▶ _Exercise details_
Once the images are removed, set down everything else in the listing below exactly.

▶ _Input material_
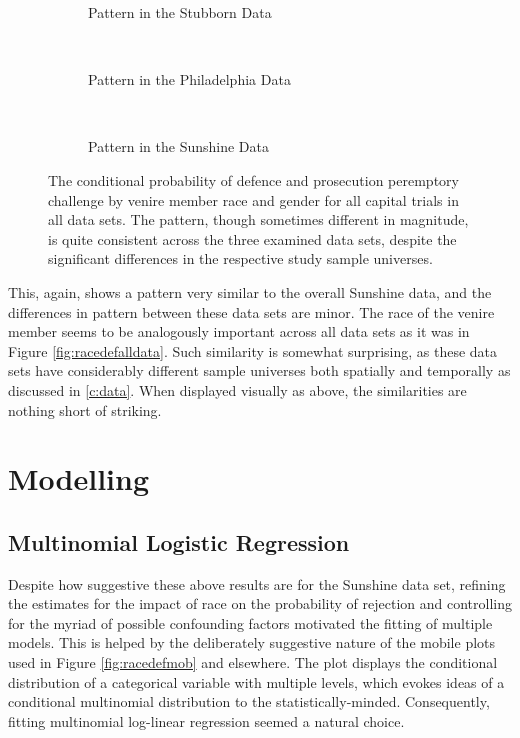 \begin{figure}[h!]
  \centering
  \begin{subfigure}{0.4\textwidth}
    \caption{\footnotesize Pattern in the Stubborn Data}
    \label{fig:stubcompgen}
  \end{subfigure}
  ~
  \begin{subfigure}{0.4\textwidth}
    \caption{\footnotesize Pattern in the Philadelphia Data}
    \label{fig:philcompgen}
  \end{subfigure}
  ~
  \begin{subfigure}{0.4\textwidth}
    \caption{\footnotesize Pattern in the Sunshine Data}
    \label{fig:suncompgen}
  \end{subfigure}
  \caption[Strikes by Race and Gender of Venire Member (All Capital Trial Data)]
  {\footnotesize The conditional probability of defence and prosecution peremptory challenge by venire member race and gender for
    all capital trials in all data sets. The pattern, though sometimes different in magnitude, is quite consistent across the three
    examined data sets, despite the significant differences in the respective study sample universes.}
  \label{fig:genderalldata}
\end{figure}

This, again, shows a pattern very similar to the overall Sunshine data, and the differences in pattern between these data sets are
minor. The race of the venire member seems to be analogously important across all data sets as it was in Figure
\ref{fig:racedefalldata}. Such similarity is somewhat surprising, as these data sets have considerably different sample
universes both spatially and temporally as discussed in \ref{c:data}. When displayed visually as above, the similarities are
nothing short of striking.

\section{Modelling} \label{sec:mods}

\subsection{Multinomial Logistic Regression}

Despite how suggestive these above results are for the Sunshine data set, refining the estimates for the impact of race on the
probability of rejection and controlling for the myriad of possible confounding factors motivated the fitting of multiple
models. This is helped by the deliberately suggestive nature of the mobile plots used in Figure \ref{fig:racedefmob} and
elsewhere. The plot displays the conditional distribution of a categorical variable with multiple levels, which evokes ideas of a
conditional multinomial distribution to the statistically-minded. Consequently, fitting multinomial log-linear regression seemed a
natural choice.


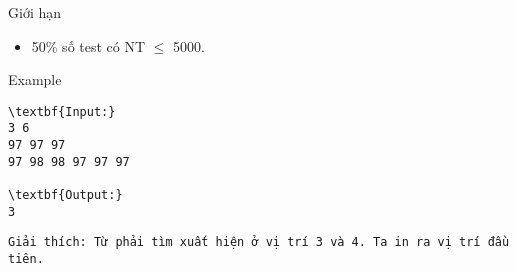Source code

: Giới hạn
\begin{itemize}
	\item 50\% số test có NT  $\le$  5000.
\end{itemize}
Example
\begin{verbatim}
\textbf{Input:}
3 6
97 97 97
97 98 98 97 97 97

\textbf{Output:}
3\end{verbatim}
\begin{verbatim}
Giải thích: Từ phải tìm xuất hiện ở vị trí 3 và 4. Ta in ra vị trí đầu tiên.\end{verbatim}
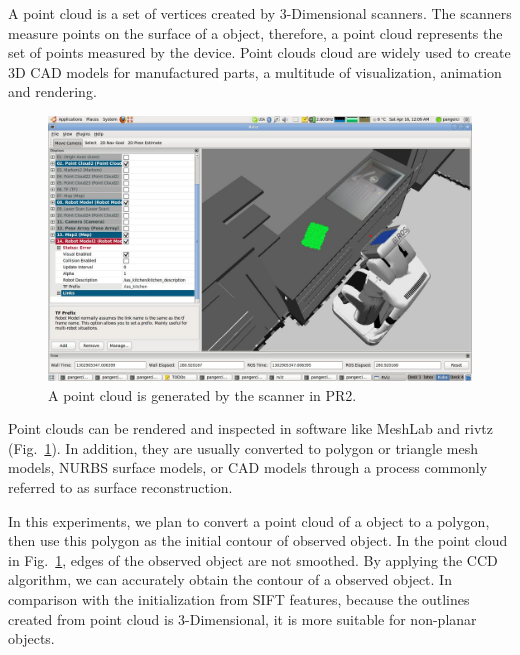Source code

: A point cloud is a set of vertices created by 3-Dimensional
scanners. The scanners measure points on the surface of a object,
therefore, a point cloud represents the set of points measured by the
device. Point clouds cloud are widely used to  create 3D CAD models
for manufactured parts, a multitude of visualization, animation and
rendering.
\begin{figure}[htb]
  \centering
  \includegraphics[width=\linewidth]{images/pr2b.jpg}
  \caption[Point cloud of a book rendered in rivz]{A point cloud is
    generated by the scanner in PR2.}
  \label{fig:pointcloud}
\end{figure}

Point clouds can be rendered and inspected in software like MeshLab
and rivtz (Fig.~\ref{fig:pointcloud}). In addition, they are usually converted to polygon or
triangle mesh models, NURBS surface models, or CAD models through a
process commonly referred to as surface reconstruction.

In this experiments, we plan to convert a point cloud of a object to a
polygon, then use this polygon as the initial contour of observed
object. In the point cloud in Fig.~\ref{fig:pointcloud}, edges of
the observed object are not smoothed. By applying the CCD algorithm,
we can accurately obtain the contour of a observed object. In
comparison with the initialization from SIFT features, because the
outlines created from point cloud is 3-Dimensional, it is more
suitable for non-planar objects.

▶ _Solved problem_
 \begin{figure}[h!]
  \centering
  \begin{subfigure}{0.4\textwidth}
    \caption{\footnotesize Pattern in the Stubborn Data}
    \label{fig:stubcompgen}
  \end{subfigure}
  ~
  \begin{subfigure}{0.4\textwidth}
    \caption{\footnotesize Pattern in the Philadelphia Data}
    \label{fig:philcompgen}
  \end{subfigure}
  ~
  \begin{subfigure}{0.4\textwidth}
    \caption{\footnotesize Pattern in the Sunshine Data}
    \label{fig:suncompgen}
  \end{subfigure}
  \caption[Strikes by Race and Gender of Venire Member (All Capital Trial Data)]
  {\footnotesize The conditional probability of defence and prosecution peremptory challenge by venire member race and gender for
    all capital trials in all data sets. The pattern, though sometimes different in magnitude, is quite consistent across the three
    examined data sets, despite the significant differences in the respective study sample universes.}
  \label{fig:genderalldata}
\end{figure}

This, again, shows a pattern very similar to the overall Sunshine data, and the differences in pattern between these data sets are
minor. The race of the venire member seems to be analogously important across all data sets as it was in Figure
\ref{fig:racedefalldata}. Such similarity is somewhat surprising, as these data sets have considerably different sample
universes both spatially and temporally as discussed in \ref{c:data}. When displayed visually as above, the similarities are
nothing short of striking.

\section{Modelling} \label{sec:mods}

\subsection{Multinomial Logistic Regression}

Despite how suggestive these above results are for the Sunshine data set, refining the estimates for the impact of race on the
probability of rejection and controlling for the myriad of possible confounding factors motivated the fitting of multiple
models. This is helped by the deliberately suggestive nature of the mobile plots used in Figure \ref{fig:racedefmob} and
elsewhere. The plot displays the conditional distribution of a categorical variable with multiple levels, which evokes ideas of a
conditional multinomial distribution to the statistically-minded. Consequently, fitting multinomial log-linear regression seemed a
natural choice.


Source code

: Giới hạn
\begin{itemize}
	\item 50\% số test có NT  $\le$  5000.
\end{itemize}
Example
\begin{verbatim}
\textbf{Input:}
3 6
97 97 97
97 98 98 97 97 97

\textbf{Output:}
3\end{verbatim}
\begin{verbatim}
Giải thích: Từ phải tìm xuất hiện ở vị trí 3 và 4. Ta in ra vị trí đầu tiên.\end{verbatim}
Source code

: A point cloud is a set of vertices created by 3-Dimensional
scanners. The scanners measure points on the surface of a object,
therefore, a point cloud represents the set of points measured by the
device. Point clouds cloud are widely used to  create 3D CAD models
for manufactured parts, a multitude of visualization, animation and
rendering.
\begin{figure}[htb]
  \centering
  \includegraphics[width=\linewidth]{images/pr2b.jpg}
  \caption[Point cloud of a book rendered in rivz]{A point cloud is
    generated by the scanner in PR2.}
  \label{fig:pointcloud}
\end{figure}

Point clouds can be rendered and inspected in software like MeshLab
and rivtz (Fig.~\ref{fig:pointcloud}). In addition, they are usually converted to polygon or
triangle mesh models, NURBS surface models, or CAD models through a
process commonly referred to as surface reconstruction.

In this experiments, we plan to convert a point cloud of a object to a
polygon, then use this polygon as the initial contour of observed
object. In the point cloud in Fig.~\ref{fig:pointcloud}, edges of
the observed object are not smoothed. By applying the CCD algorithm,
we can accurately obtain the contour of a observed object. In
comparison with the initialization from SIFT features, because the
outlines created from point cloud is 3-Dimensional, it is more
suitable for non-planar objects.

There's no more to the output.